(Beginning of Provided material)
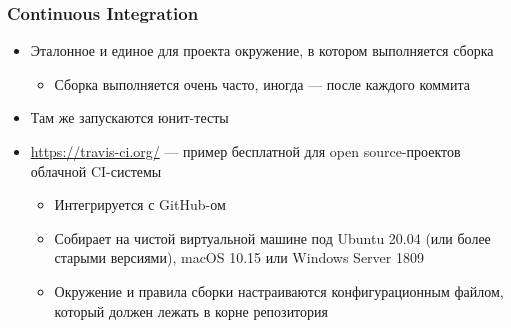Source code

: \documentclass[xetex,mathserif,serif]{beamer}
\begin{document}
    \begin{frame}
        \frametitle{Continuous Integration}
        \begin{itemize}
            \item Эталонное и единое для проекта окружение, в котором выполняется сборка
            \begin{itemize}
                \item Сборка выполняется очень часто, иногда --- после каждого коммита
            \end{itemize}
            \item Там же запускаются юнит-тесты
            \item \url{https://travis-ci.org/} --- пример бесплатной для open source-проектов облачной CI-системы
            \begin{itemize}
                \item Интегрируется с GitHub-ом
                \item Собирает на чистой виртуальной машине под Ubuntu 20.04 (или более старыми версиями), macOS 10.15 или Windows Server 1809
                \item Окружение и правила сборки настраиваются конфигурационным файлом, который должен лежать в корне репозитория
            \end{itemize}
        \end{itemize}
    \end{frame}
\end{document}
(End of Provided material)
(Beginning of Provided material)
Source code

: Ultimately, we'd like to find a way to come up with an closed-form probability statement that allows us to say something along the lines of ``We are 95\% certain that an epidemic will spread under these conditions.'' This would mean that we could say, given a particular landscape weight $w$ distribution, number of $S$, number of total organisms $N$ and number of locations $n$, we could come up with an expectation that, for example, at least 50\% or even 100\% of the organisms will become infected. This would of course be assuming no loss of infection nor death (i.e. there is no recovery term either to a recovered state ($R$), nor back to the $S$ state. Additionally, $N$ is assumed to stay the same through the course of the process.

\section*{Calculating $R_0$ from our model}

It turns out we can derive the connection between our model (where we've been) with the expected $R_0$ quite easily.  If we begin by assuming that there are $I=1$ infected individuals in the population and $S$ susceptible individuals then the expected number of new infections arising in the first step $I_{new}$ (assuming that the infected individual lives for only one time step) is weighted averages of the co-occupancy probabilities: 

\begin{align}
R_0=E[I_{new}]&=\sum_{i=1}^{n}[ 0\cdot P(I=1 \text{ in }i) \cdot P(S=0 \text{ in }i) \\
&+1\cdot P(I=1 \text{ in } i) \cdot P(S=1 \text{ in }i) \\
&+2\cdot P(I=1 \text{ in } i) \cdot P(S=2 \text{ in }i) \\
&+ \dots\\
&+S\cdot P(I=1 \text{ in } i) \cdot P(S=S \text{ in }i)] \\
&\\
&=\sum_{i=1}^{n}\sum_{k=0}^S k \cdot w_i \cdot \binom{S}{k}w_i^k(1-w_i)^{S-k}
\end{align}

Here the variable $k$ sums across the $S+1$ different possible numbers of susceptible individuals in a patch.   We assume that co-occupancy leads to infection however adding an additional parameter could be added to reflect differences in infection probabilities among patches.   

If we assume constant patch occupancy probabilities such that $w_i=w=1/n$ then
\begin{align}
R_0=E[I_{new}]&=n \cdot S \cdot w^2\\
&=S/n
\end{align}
(End of Provided material)
(Beginning of Provided material)
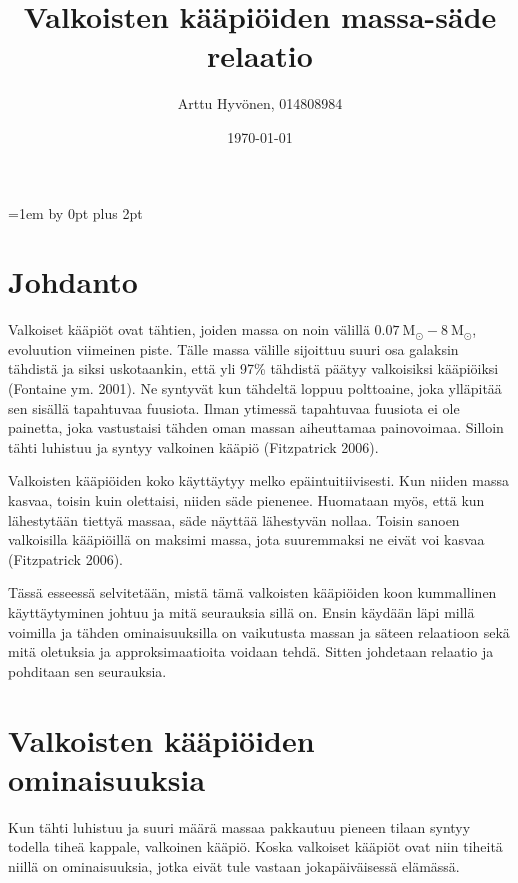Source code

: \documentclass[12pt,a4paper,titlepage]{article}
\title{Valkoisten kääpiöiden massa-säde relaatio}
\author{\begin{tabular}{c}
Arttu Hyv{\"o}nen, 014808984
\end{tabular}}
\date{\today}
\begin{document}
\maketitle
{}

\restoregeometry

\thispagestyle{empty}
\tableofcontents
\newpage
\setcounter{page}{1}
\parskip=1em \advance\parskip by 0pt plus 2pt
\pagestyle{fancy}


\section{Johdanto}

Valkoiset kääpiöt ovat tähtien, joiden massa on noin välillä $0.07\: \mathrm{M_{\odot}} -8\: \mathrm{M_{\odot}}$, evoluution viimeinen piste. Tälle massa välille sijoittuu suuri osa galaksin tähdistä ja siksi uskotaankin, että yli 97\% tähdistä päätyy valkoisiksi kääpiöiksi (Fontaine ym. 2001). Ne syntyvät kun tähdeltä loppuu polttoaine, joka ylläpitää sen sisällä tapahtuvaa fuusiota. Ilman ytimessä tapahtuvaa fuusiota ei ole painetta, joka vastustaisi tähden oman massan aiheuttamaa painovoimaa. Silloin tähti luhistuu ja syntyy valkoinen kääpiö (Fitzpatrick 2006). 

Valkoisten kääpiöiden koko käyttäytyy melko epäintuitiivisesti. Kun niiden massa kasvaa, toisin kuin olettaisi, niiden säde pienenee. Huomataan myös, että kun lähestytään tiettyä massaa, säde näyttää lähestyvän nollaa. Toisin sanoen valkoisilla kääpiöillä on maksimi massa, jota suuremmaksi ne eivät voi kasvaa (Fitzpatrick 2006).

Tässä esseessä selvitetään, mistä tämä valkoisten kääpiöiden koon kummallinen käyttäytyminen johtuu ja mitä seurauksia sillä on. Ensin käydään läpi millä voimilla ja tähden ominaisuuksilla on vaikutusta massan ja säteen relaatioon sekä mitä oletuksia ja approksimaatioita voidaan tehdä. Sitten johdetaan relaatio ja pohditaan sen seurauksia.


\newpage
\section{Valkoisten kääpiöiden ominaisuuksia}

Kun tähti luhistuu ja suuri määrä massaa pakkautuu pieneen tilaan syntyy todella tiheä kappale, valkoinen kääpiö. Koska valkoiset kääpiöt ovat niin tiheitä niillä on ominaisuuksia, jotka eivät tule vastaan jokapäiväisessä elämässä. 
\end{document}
(End of Provided material)
» **What to do**: From the records above, copy each line in which the string "section" occurs.

» **Completed task**:
\section*{Calculating $R_0$ from our model}
\section{Johdanto}
\section{Valkoisten kääpiöiden ominaisuuksia}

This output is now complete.